By Allan Barber
Federated Farmers’ Meat Options discussion paper, written by Sarah Crofoot, does an extremely good job of laying out the alternative market orientations companies can adopt.
It presents three different focus options from which farmers are asked to select their set of preferences.
It should be noted up front that the discussion paper is aimed at Federated Farmers’ farmer members and its key purpose is to engage those farmers in thinking about what they want their industry to look like in 5,10 or 20 years from now.
The final output will not be binding on anybody, but it will provide a more comprehensive summary of farmer opinion than the feedback from the series of Meat industry Excellence meetings.
The paper starts with a late 1980s definition of the industry’s unique characteristics quoting Anita Busby, Editor of Meat Producer at the time:
Meat industry people don’t need to take advice or listen to new ideas. They already have the answers. They strangle new thoughts at conception. If that fails, they discredit the source.
If you haven’t been in the meat industry for years, you don’t know what you are talking about. If you have, you’re washed up…
Sarah Crofoot with the confidence of youth has nevertheless taken the bold step of producing a set of ideas which merit serious consideration.
It is now 30 years since subsidies were removed, even longer since the deregulation of the meat industry, and despite many positive developments, the industry still has fundamental structural problems.
None of the strategic plans or attempts at restructuring has really worked for long, while the global success of the dairy industry has resulted in a massive change in land use away from sheep and beef farming.

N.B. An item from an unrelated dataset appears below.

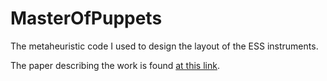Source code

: # MasterOfPuppets
The metaheuristic code I used to design the layout of the ESS instruments.

The paper describing the work is found [at this link](https://doi.org/10.1088/2399-6528/ab8782).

Whereas pine trees were the main alternative land use in the late 80s and early 90s, dairy has taken over as the major threat, boosted by global demand and irrigation.
The Options paper cites the continuing importance of the red meat industry to the New Zealand economy, but laments the lack of profitability at both production and processing ends of the industry.
This single fact poses the biggest threat to the industry’s future.
Crofoot suggests three different market orientations: product leadership, focused on innovation and speed to market, customer intimacy, based on economies of scope and establishing customer loyalty as these organisations focus on the lifetime value of a customer, and operational excellence which focuses on economies of scale.
The implication is that no single company should attempt to adopt two let alone three of these market orientations, but should focus on one as its prime strategy of choice.
Silver Fern Farms, the largest company, appears to fall into the trap of trying to adopt all three at various times with limited success and serious lack of profit.
She also presents three key sections for considering the strategic options open to the industry – behaviour focus, processor focus and marketing focus.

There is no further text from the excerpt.